== Segment start ==

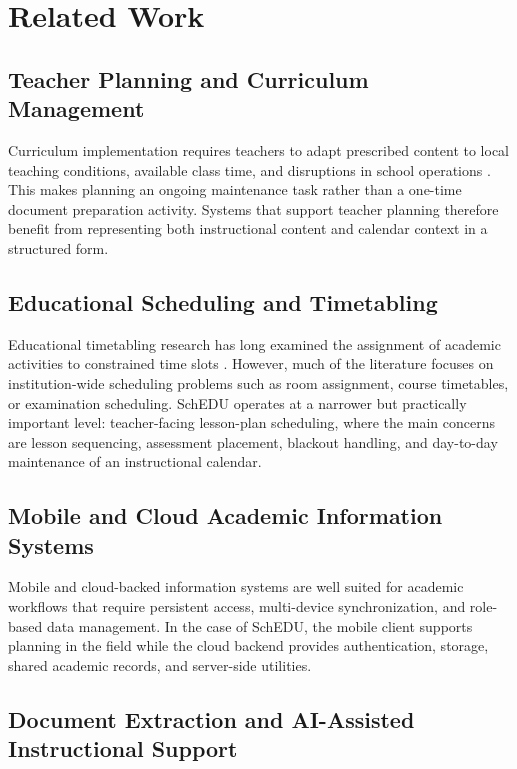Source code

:\documentclass[conference]{IEEEtran}
\begin{document}
\section{Related Work}

\subsection{Teacher Planning and Curriculum Management}

Curriculum implementation requires teachers to adapt prescribed content to local
teaching conditions, available class time, and disruptions in school operations
\cite{pak2020}. This makes planning an ongoing maintenance task rather than a
one-time document preparation activity. Systems that support teacher planning
therefore benefit from representing both instructional content and calendar context
in a structured form.

\subsection{Educational Scheduling and Timetabling}

Educational timetabling research has long examined the assignment of academic
activities to constrained time slots \cite{schaerf1999}. However, much of the
literature focuses on institution-wide scheduling problems such as room assignment,
course timetables, or examination scheduling. SchEDU operates at a narrower but
practically important level: teacher-facing lesson-plan scheduling, where the main
concerns are lesson sequencing, assessment placement, blackout handling, and
day-to-day maintenance of an instructional calendar.

\subsection{Mobile and Cloud Academic Information Systems}

Mobile and cloud-backed information systems are well suited for academic workflows
that require persistent access, multi-device synchronization, and role-based data
management. In the case of SchEDU, the mobile client supports planning in the field
while the cloud backend provides authentication, storage, shared academic records,
and server-side utilities.

\subsection{Document Extraction and AI-Assisted Instructional Support}
\end{document}

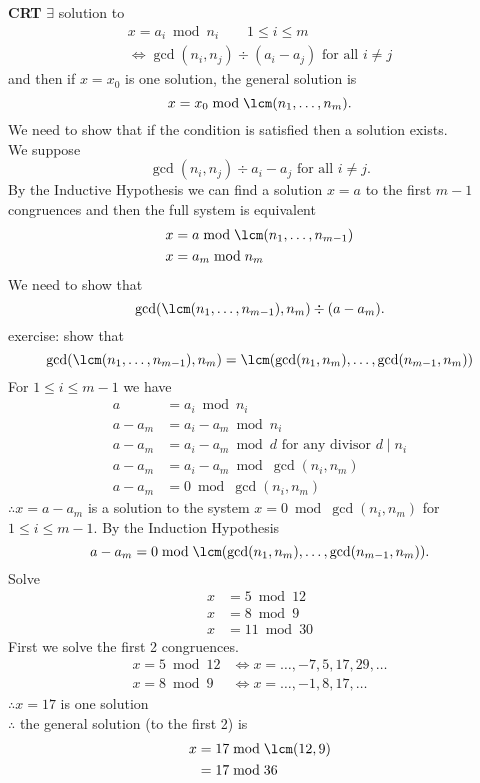 \textbf{CRT} $\exists$ solution to
\begin{align*}
x = a_i \bmod n_i \qquad 1\leq i\leq m \\
\iff \gcd(n_i,n_j)\div(a_i-a_j) \text{ for all $i\neq j$}
\end{align*}
and then if $x=x_0$ is one solution, the general solution is
\[ x = x_0 \bmod \lcm(n_1,\dotsc,n_m) . \]
We need to show that if the condition is satisfied then a solution exists. \\
We suppose
\[ \gcd(n_i,n_j)\div a_i-a_j \text{ for all $i\neq j$} . \]
By the Inductive Hypothesis we can find a solution $x=a$ to the first $m-1$ congruences and then the full system is equivalent
\begin{align*}
x &= a \bmod \lcm(n_1,\dotsc,n_{m-1}) \\
x &= a_m \bmod n_m
\end{align*}
We need to show that
\[ \gcd(\lcm(n_1,\dotsc,n_{m-1}),n_m)\div(a-a_m) . \]
exercise: show that
\[ \gcd(\lcm(n_1,\dotsc,n_{m-1}),n_m) = \lcm(\gcd(n_1,n_m),\dotsc,\gcd(n_{m-1},n_m)) \]
For $1\leq i\leq m-1$ we have
\begin{align*}
a &= a_i \bmod n_i \\
a-a_m &= a_i-a_m \bmod n_i \\
a-a_m &= a_i-a_m \bmod d \text{ for any divisor $d\mid n_i$} \\
a-a_m &= a_i-a_m \bmod \gcd(n_i,n_m) \\
a-a_m &= 0 \bmod \gcd(n_i,n_m)
\end{align*}
$\therefore x=a-a_m$ is a solution to the system $x=0\bmod\gcd(n_i,n_m)$ for $1\leq i\leq m-1$.  By the Induction Hypothesis
\[ a - a_m = 0 \bmod \lcm(\gcd(n_1,n_m),\dotsc,\gcd(n_{m-1},n_m)) . \]
\eg Solve
\begin{align*}
x &= 5 \bmod 12 \\
x &= 8 \bmod 9 \\
x &= 11 \bmod 30
\end{align*}
\soln First we solve the first 2 congruences.
\begin{align*}
x = 5 \bmod 12 &\iff x = \dotsc, -7, 5, 17, 29, \dotsc \\
x = 8 \bmod 9 &\iff x = \dotsc, -1, 8, 17, \dotsc
\end{align*}
$\therefore x=17$ is one solution \\
$\therefore$ the general solution (to the first 2) is
\begin{align*}
x &= 17 \bmod \lcm(12,9) \\
&= 17 \bmod 36
\end{align*}
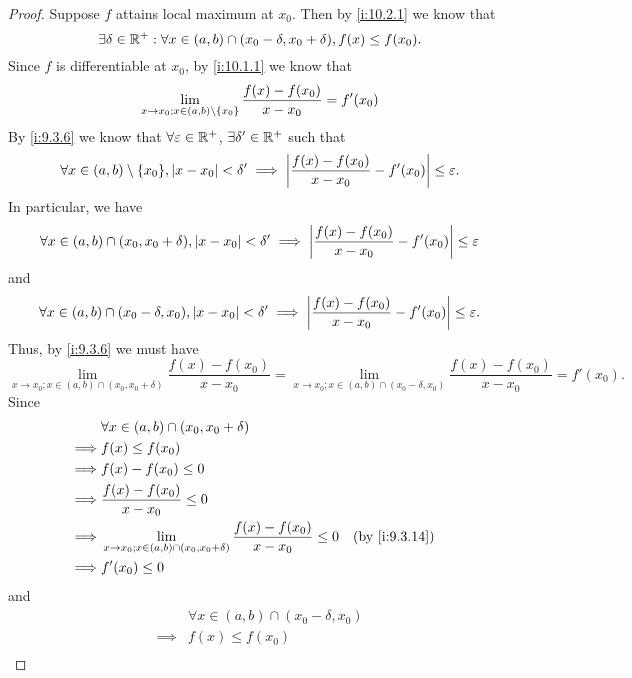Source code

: \begin{proof}
  Suppose \(f\) attains local maximum at \(x_0\).
  Then by \cref{i:10.2.1} we know that
  \[
    \exists \delta \in \mathbb{R}^+ : \forall x \in (a, b) \cap (x_0 - \delta, x_0 + \delta), f(x) \leq f(x_0).
  \]
  Since \(f\) is differentiable at \(x_0\), by \cref{i:10.1.1} we know that
  \[
    \lim_{x \to x_0 ; x \in (a, b) \setminus \left\lbrace x_0\right\rbrace} \dfrac{f(x) - f(x_0)}{x - x_0} = f'(x_0)
  \]
  By \cref{i:9.3.6} we know that \(\forall \varepsilon \in \mathbb{R}^+\), \(\exists \delta' \in \mathbb{R}^+\) such that
  \[
    \forall x \in (a, b) \setminus \set{x_0}, \abs{x - x_0} < \delta' \implies \abs{\dfrac{f(x) - f(x_0)}{x - x_0} - f'(x_0)} \leq \varepsilon.
  \]
  In particular, we have
  \[
    \forall x \in (a, b) \cap (x_0, x_0 + \delta), \left\lvert x - x_0\right\rvert < \delta' \implies \left\lvert\dfrac{f(x) - f(x_0)}{x - x_0} - f'(x_0)\right\rvert \leq \varepsilon
  \]
  and
  \[
    \forall x \in (a, b) \cap (x_0 - \delta, x_0), \left\lvert x - x_0\right\rvert < \delta' \implies \left\lvert\dfrac{f(x) - f(x_0)}{x - x_0} - f'(x_0)\right\rvert \leq \varepsilon.
  \]
  Thus, by \cref{i:9.3.6} we must have
  \[
    \lim_{x \to x_0 ; x \in (a, b) \cap (x_0, x_0 + \delta)} \dfrac{f(x) - f(x_0)}{x - x_0} = \lim_{x \to x_0 ; x \in (a, b) \cap (x_0 - \delta, x_0)} \dfrac{f(x) - f(x_0)}{x - x_0} = f'(x_0).
  \]
  Since
  \begin{align*}
             & \forall x \in (a, b) \cap (x_0, x_0 + \delta)                                                                     \\
    \implies & f(x) \leq f(x_0)                                                                                                  \\
    \implies & f(x) - f(x_0) \leq 0                                                                                              \\
    \implies & \dfrac{f(x) - f(x_0)}{x - x_0} \leq 0                                                                             \\
    \implies & \lim_{x \to x_0 ; x \in (a, b) \cap (x_0, x_0 + \delta)} \dfrac{f(x) - f(x_0)}{x - x_0} \leq 0 &  & \by{i:9.3.14} \\
    \implies & f'(x_0) \leq 0
  \end{align*}
  and
  \begin{align*}
             & \forall x \in (a, b) \cap (x_0 - \delta, x_0)                                                                      \\
    \implies & f(x) \leq f(x_0)                                                                                                   \\

\end{align*}
\end{proof}
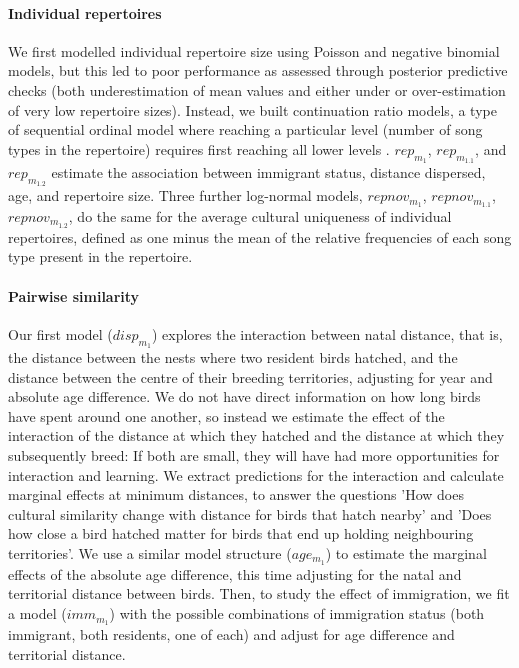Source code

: \documentclass[9pt, onecolumn, twoside, lineno]{gsajnl}
\begin{document}
\paragraph{Individual repertoires}
We first modelled individual repertoire size using Poisson and negative binomial models, but this led to poor performance as assessed through posterior predictive checks (both underestimation of mean values and either under or over-estimation of very low repertoire sizes). Instead, we built continuation ratio models, a type of sequential ordinal model where reaching a particular level (number of song types in the repertoire) requires first reaching all lower levels \autocite{chambers2023, warti2020}. $rep_{m_1}$, $rep_{m_{1.1}}$, and $rep_{m_{1.2}}$ estimate the association between immigrant status, distance dispersed, age, and repertoire size. Three further log-normal models, $repnov_{m_1}$, $repnov_{m_{1.1}}$, $repnov_{m_{1.2}}$, do the same for the average cultural uniqueness of individual repertoires, defined as one minus the mean of the relative frequencies of each song type present in the repertoire.

\paragraph{Pairwise similarity}
Our first model ($disp_{m_1}$) explores the interaction between natal distance, that is, the distance between the nests where two resident birds hatched, and the distance between the centre of their breeding territories, adjusting for year and absolute age difference. We do not have direct information on how long birds have spent around one another, so instead we estimate the effect of the interaction of the distance at which they hatched and the distance at which they subsequently breed: If both are small, they will have had more opportunities for interaction and learning. We extract predictions for the interaction and calculate marginal effects at minimum distances, to answer the questions 'How does cultural similarity change with distance for birds that hatch nearby' and 'Does how close a bird hatched matter for birds that end up holding neighbouring territories'. We use a similar model structure ($age_{m_1}$) to estimate the marginal effects of the absolute age difference, this time adjusting for the natal and territorial distance between birds. Then, to study the effect of immigration, we fit a model ($imm_{m_1}$) with the possible combinations of immigration status (both immigrant, both residents, one of each) and adjust for age difference and territorial distance. 
\end{document}
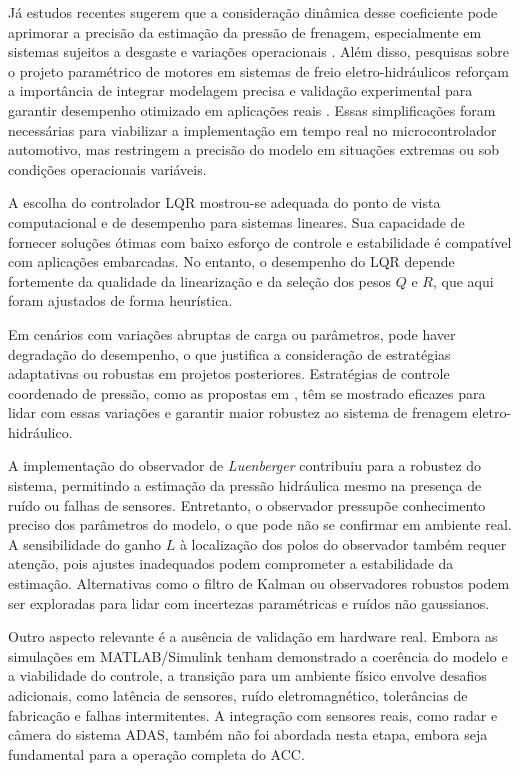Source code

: Já estudos recentes sugerem que a consideração dinâmica desse coeficiente pode aprimorar a precisão da estimação da pressão de frenagem, especialmente em sistemas sujeitos a desgaste e variações operacionais \cite{ZhangWang2021}. Além disso, pesquisas sobre o projeto paramétrico de motores em sistemas de freio eletro-hidráulicos reforçam a importância de integrar modelagem precisa e validação experimental para garantir desempenho otimizado em aplicações reais \cite{MotorParametricDesign2023}. Essas simplificações foram necessárias para viabilizar a implementação em tempo real no microcontrolador automotivo, mas restringem a precisão do modelo em situações extremas ou sob condições operacionais variáveis.

A escolha do controlador LQR mostrou-se adequada do ponto de vista computacional e de desempenho para sistemas lineares. Sua capacidade de fornecer soluções ótimas com baixo esforço de controle e estabilidade é compatível com aplicações embarcadas. No entanto, o desempenho do LQR depende fortemente da qualidade da linearização e da seleção dos pesos $Q$ e $R$, que aqui foram ajustados de forma heurística.

 Em cenários com variações abruptas de carga ou parâmetros, pode haver degradação do desempenho, o que justifica a consideração de estratégias adaptativas ou robustas em projetos posteriores. Estratégias de controle coordenado de pressão, como as propostas em \cite{PressureCoordinatedControl2023}, têm se mostrado eficazes para lidar com essas variações e garantir maior robustez ao sistema de frenagem eletro-hidráulico.

A implementação do observador de \textit{Luenberger} contribuiu para a robustez do sistema, permitindo a estimação da pressão hidráulica mesmo na presença de ruído ou falhas de sensores. Entretanto, o observador pressupõe conhecimento preciso dos parâmetros do modelo, o que pode não se confirmar em ambiente real. A sensibilidade do ganho $L$ à localização dos polos do observador também requer atenção, pois ajustes inadequados podem comprometer a estabilidade da estimação. Alternativas como o filtro de Kalman ou observadores robustos podem ser exploradas para lidar com incertezas paramétricas e ruídos não gaussianos.

Outro aspecto relevante é a ausência de validação em hardware real. Embora as simulações em MATLAB/Simulink tenham demonstrado a coerência do modelo e a viabilidade do controle, a transição para um ambiente físico envolve desafios adicionais, como latência de sensores, ruído eletromagnético, tolerâncias de fabricação e falhas intermitentes. A integração com sensores reais, como radar e câmera do sistema ADAS, também não foi abordada nesta etapa, embora seja fundamental para a operação completa do ACC.

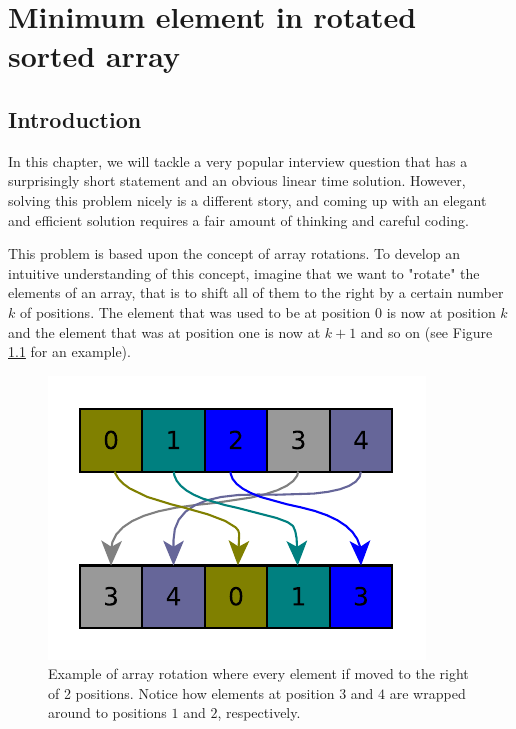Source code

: %

\chapter{Minimum element in rotated sorted array}
\label{ch:min_rotated_array}
\section*{Introduction}
In this chapter, we will tackle a very popular interview question that has a surprisingly short statement and an obvious linear time solution. However, solving this problem nicely is a different story, and coming up with an elegant and efficient solution requires a fair amount of thinking and careful coding.

This problem is based upon the concept of array rotations. To develop an intuitive understanding of this concept, imagine that we want to "rotate" the elements of an array, that is to shift all of them to the right by a certain number $k$ of positions. The element that was used to be at position $0$ is now at position $k$ and the element that was at position one is now at $k+1$ and so on (see Figure \ref{fig:min_rotated_array:arrayrotation} for an example).

\begin{figure}
	\centering
	\includegraphics{sources/min_rotated_array/images/arrayrotation}
	\caption{Example of array rotation where every element if moved to the right of 2 positions. Notice how elements at position $3$ and $4$ are wrapped around to positions $1$ and $2$, respectively.}
	\label{fig:min_rotated_array:arrayrotation}
\end{figure}



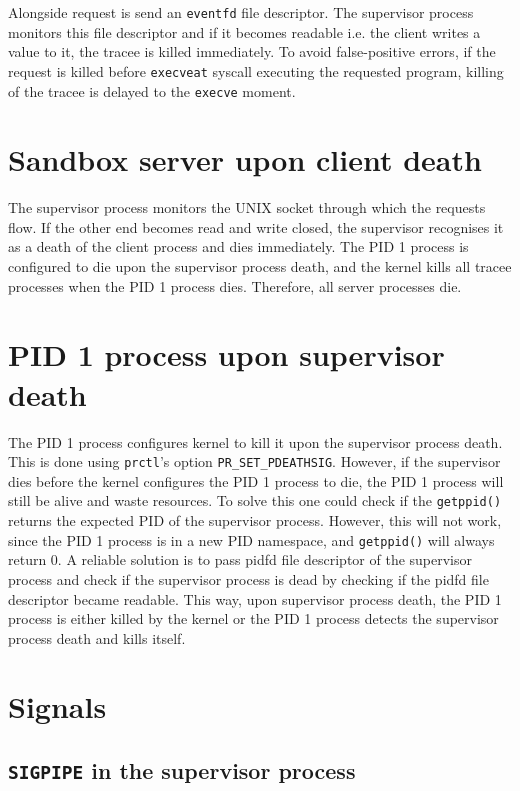 \documentclass[en]{pracamgr}
\begin{document}
Alongside request is send an \texttt{eventfd} file descriptor. The supervisor process monitors this file descriptor and if it becomes readable i.e. the client writes a value to it, the tracee is killed immediately. To avoid false-positive errors, if the request is killed before \texttt{execveat} syscall executing the requested program, killing of the tracee is delayed to the \texttt{execve} moment.

\section{Sandbox server upon client death}

The supervisor process monitors the UNIX socket through which the requests flow. If the other end becomes read and write closed, the supervisor recognises it as a death of the client process and dies immediately. The PID 1 process is configured to die upon the supervisor process death, and the kernel kills all tracee processes when the PID 1 process dies. Therefore, all server processes die.

\section{PID 1 process upon supervisor death}

The PID 1 process configures kernel to kill it upon the supervisor process death. This is done using \texttt{prctl}'s option \texttt{PR\_SET\_PDEATHSIG}. However, if the supervisor dies before the kernel configures the PID 1 process to die, the PID 1 process will still be alive and waste resources. To solve this one could check if the \texttt{getppid()} returns the expected PID of the supervisor process. However, this will not work, since the PID 1 process is in a new PID namespace, and \texttt{getppid()} will always return 0. A reliable solution is to pass pidfd file descriptor of the supervisor process and check if the supervisor process is dead by checking if the pidfd file descriptor became readable. This way, upon supervisor process death, the PID 1 process is either killed by the kernel or the PID 1 process detects the supervisor process death and kills itself.

\section{Signals}

\subsection{\texttt{SIGPIPE} in the supervisor process}
\end{document}
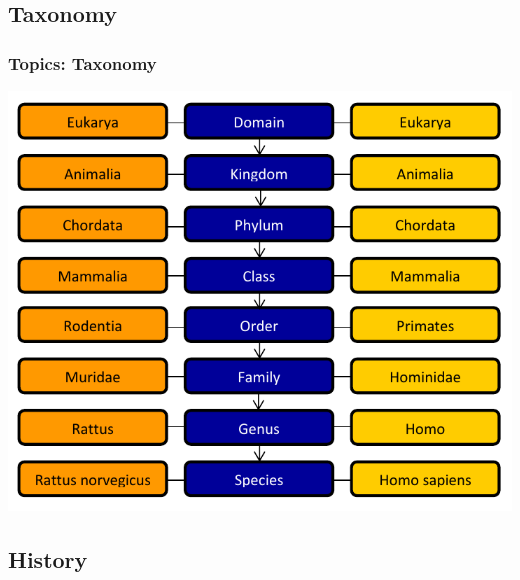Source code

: \documentclass{beamer}
\begin{document}
\subsection[Taxonomy]{Taxonomy}

\begin{frame}
\frametitle{Topics: Taxonomy}
\begin{center}
\includegraphics[width=.7\textwidth]{TaxonomyChart}
\end{center}
\end{frame}

\subsection[History]{History}
\end{document}
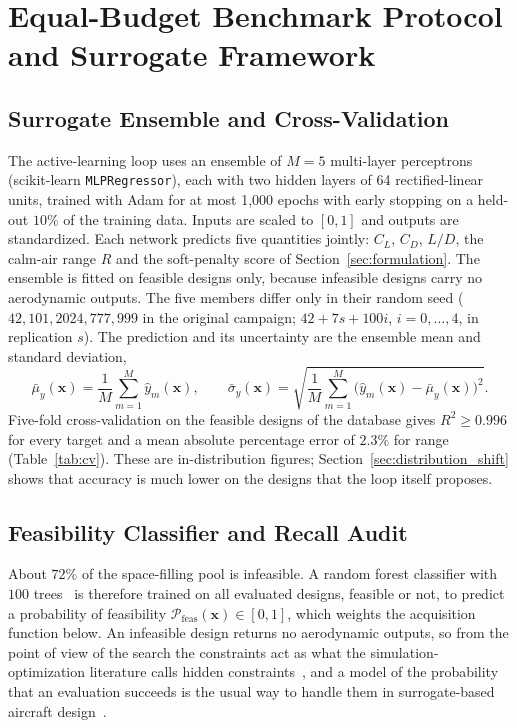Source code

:\section{Equal-Budget Benchmark Protocol and Surrogate Framework}
\label{sec:protocol}

\subsection{Surrogate Ensemble and Cross-Validation}
The active-learning loop uses an ensemble of $M = 5$ multi-layer perceptrons (scikit-learn \texttt{MLPRegressor}), each with two hidden layers of 64 rectified-linear units, trained with Adam for at most 1{,}000 epochs with early stopping on a held-out $10\%$ of the training data. Inputs are scaled to $[0, 1]$ and outputs are standardized. Each network predicts five quantities jointly: $C_L$, $C_D$, $L/D$, the calm-air range $R$ and the soft-penalty score of Section~\ref{sec:formulation}. The ensemble is fitted on feasible designs only, because infeasible designs carry no aerodynamic outputs. The five members differ only in their random seed ($42, 101, 2024, 777, 999$ in the original campaign; $42 + 7s + 100i$, $i = 0,\ldots,4$, in replication $s$). The prediction and its uncertainty are the ensemble mean and standard deviation,
\begin{equation}
\bar{\mu}_y(\mathbf{x}) = \frac{1}{M} \sum_{m=1}^M \hat{y}_m(\mathbf{x}), \qquad \bar{\sigma}_y(\mathbf{x}) = \sqrt{\frac{1}{M} \sum_{m=1}^M \big(\hat{y}_m(\mathbf{x}) - \bar{\mu}_y(\mathbf{x})\big)^2} .
\end{equation}
Five-fold cross-validation on the feasible designs of the database gives $R^2 \ge 0.996$ for every target and a mean absolute percentage error of $2.3\%$ for range (Table~\ref{tab:cv}). These are in-distribution figures; Section~\ref{sec:distribution_shift} shows that accuracy is much lower on the designs that the loop itself proposes.

\subsection{Feasibility Classifier and Recall Audit}
\label{sec:classifier_audit}
About $72\%$ of the space-filling pool is infeasible. A random forest classifier with $100$ trees~\cite{breiman2001random} is therefore trained on all evaluated designs, feasible or not, to predict a probability of feasibility $\mathcal{P}_{\mathrm{feas}}(\mathbf{x}) \in [0, 1]$, which weights the acquisition function below. An infeasible design returns no aerodynamic outputs, so from the point of view of the search the constraints act as what the simulation-optimization literature calls hidden constraints~\cite{ledigabel2015taxonomy}, and a model of the probability that an evaluation succeeds is the usual way to handle them in surrogate-based aircraft design~\cite{bussemaker2024hidden}.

== Segment end ==

TASK OBJECTIVE — How many lines of the material contain the string "setminus"? Answer with that number alone.

ANSWER BOX — 2